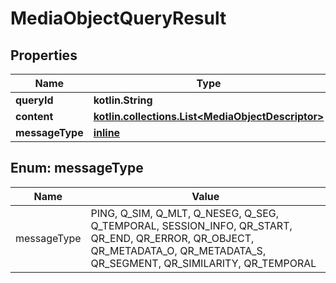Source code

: 
# MediaObjectQueryResult

## Properties
Name | Type | Description | Notes
------------ | ------------- | ------------- | -------------
**queryId** | **kotlin.String** |  |  [optional]
**content** | [**kotlin.collections.List&lt;MediaObjectDescriptor&gt;**](MediaObjectDescriptor.md) |  |  [optional]
**messageType** | [**inline**](#MessageType) |  |  [optional]


<a name="MessageType"></a>
## Enum: messageType
Name | Value
---- | -----
messageType | PING, Q_SIM, Q_MLT, Q_NESEG, Q_SEG, Q_TEMPORAL, SESSION_INFO, QR_START, QR_END, QR_ERROR, QR_OBJECT, QR_METADATA_O, QR_METADATA_S, QR_SEGMENT, QR_SIMILARITY, QR_TEMPORAL



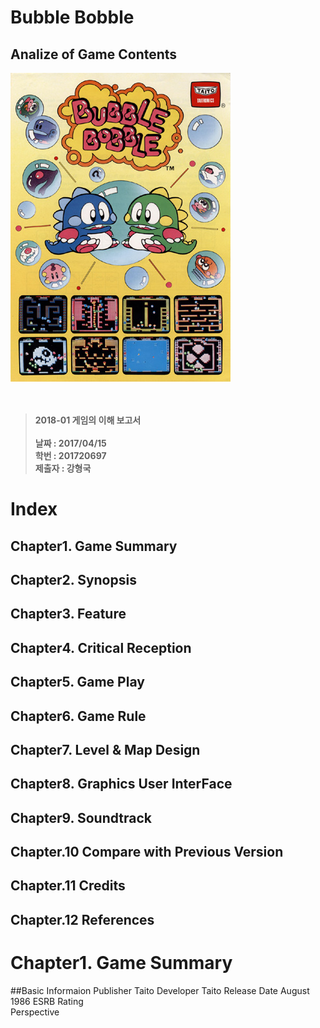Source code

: Bubble Bobble
=============

Analize of Game Contents
------------------------

![](mainposter.jpg)  
 <br><br>  
 >**2018-01 게임의 이해 보고서**  
 <br> **날짜 : 2017/04/15**  
> **학번 : 201720697**  
> **제출자 : 강형국**

Index
=====

Chapter1. Game Summary
----------------------

Chapter2. Synopsis
------------------

Chapter3. Feature
-----------------

Chapter4. Critical Reception
----------------------------

Chapter5. Game Play
-------------------

Chapter6. Game Rule
-------------------

Chapter7. Level & Map Design
----------------------------

Chapter8. Graphics User InterFace
---------------------------------

Chapter9. Soundtrack
--------------------
## Chapter.10 Compare with Previous Version
## Chapter.11 Credits
## Chapter.12 References

# Chapter1. Game Summary
##Basic Informaion
Publisher      Taito
Developer      Taito
Release Date   August 1986
ESRB Rating    
Perspective    


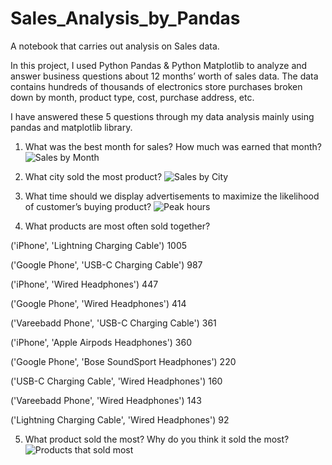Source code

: # Sales_Analysis_by_Pandas

A notebook that carries out analysis on Sales data. 

In this project, I used Python Pandas &amp; Python Matplotlib to analyze and answer business questions about 12 months’ worth of sales data. The data contains hundreds of thousands of electronics store purchases broken down by month, product type, cost, purchase address, etc.


I have answered these 5 questions through my data analysis mainly using pandas and matplotlib library.

1.	What was the best month for sales? How much was earned that month?
![Sales by Month](https://user-images.githubusercontent.com/129381473/232265671-365ec438-c497-4ccb-99e2-f37d4b55d48a.jpg)

2.	What city sold the most product?
![Sales by City](https://user-images.githubusercontent.com/129381473/232265497-8b8504be-a575-4cd7-8da1-04d6060b5ed4.jpg)

3.	What time should we display advertisements to maximize the likelihood of customer’s buying product?
![Peak hours](https://user-images.githubusercontent.com/129381473/232265499-1646cd3a-e5b9-45c7-9c90-f746c250c8b6.jpg)

4.	What products are most often sold together?

('iPhone', 'Lightning Charging Cable') 1005

('Google Phone', 'USB-C Charging Cable') 987

('iPhone', 'Wired Headphones') 447

('Google Phone', 'Wired Headphones') 414

('Vareebadd Phone', 'USB-C Charging Cable') 361

('iPhone', 'Apple Airpods Headphones') 360

('Google Phone', 'Bose SoundSport Headphones') 220

('USB-C Charging Cable', 'Wired Headphones') 160

('Vareebadd Phone', 'Wired Headphones') 143

('Lightning Charging Cable', 'Wired Headphones') 92

5.	What product sold the most? Why do you think it sold the most?
![Products that sold most](https://user-images.githubusercontent.com/129381473/232265507-b7f0b8c3-c3b9-4e9b-af12-71bd3e2d40e6.jpg)
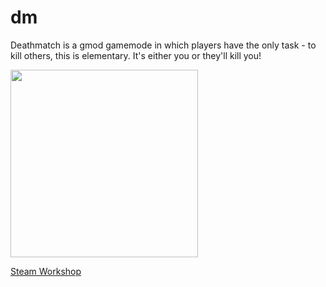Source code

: # dm
Deathmatch is a gmod gamemode in which players have the only task - to kill others, this is elementary. It's either you or they'll kill you!

<img src="https://i.imgur.com/UcSDhEo.jpeg" width="300"/>

[Steam Workshop](https://steamcommunity.com/sharedfiles/filedetails/?id=2589518973)
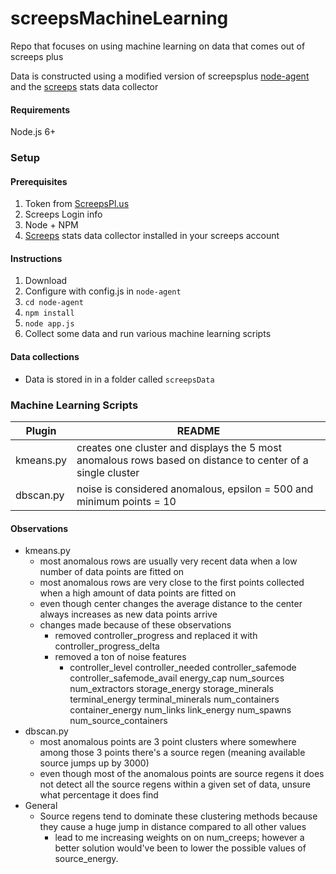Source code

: # screepsMachineLearning

Repo that focuses on using machine learning on data that comes out of screeps plus

Data is constructed using a modified version of screepsplus [node-agent](https://github.com/ScreepsPlus/node-agent) and the [screeps](https://github.com/LispEngineer/screeps) stats data collector

#### Requirements
Node.js 6+

### Setup

#### Prerequisites

1. Token from [ScreepsPl.us](https://screepspl.us/agent)
2. Screeps Login info
3. Node + NPM
4. [Screeps](https://github.com/LispEngineer/screeps) stats data collector installed in your screeps account

#### Instructions

1. Download
2. Configure with config.js in `node-agent`
3. `cd node-agent`
4. `npm install`
5. `node app.js`
6. Collect some data and run various machine learning scripts

#### Data collections
- Data is stored in in a folder called `screepsData`

### Machine Learning Scripts
| Plugin | README |
| ------ | ------ |
| kmeans.py | creates one cluster and displays the 5 most anomalous rows based on distance to center of a single cluster |
| dbscan.py | noise is considered anomalous, epsilon = 500 and minimum points = 10 |

#### Observations
* kmeans.py
    * most anomalous rows are usually very recent data when a low number of data points are fitted on
    * most anomalous rows are very close to the first points collected when a high amount of data points are fitted on
    * even though center changes the average distance to the center always increases as new data points arrive
    * changes made because of these observations
        * removed controller_progress and replaced it with controller_progress_delta
        * removed a ton of noise features
            * controller_level controller_needed controller_safemode controller_safemode_avail energy_cap num_sources num_extractors storage_energy storage_minerals terminal_energy terminal_minerals num_containers container_energy num_links link_energy num_spawns num_source_containers
 * dbscan.py
    * most anomalous points are 3 point clusters where somewhere among those 3 points there's a source regen (meaning available source jumps up by 3000)
    * even though most of the anomalous points are source regens it does not detect all the source regens within a given set of data, unsure what percentage it does find
  * General
    * Source regens tend to dominate these clustering methods because they cause a huge jump in distance compared to all other values
      * lead to me increasing weights on on num_creeps; however a better solution would've been to lower the possible values of source_energy.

____

*PROBLEM DESCRIPTION:*
Copy all lines above where "fitted" is present.

*RESPONSE AREA:*
    * most anomalous rows are usually very recent data when a low number of data points are fitted on
    * most anomalous rows are very close to the first points collected when a high amount of data points are fitted on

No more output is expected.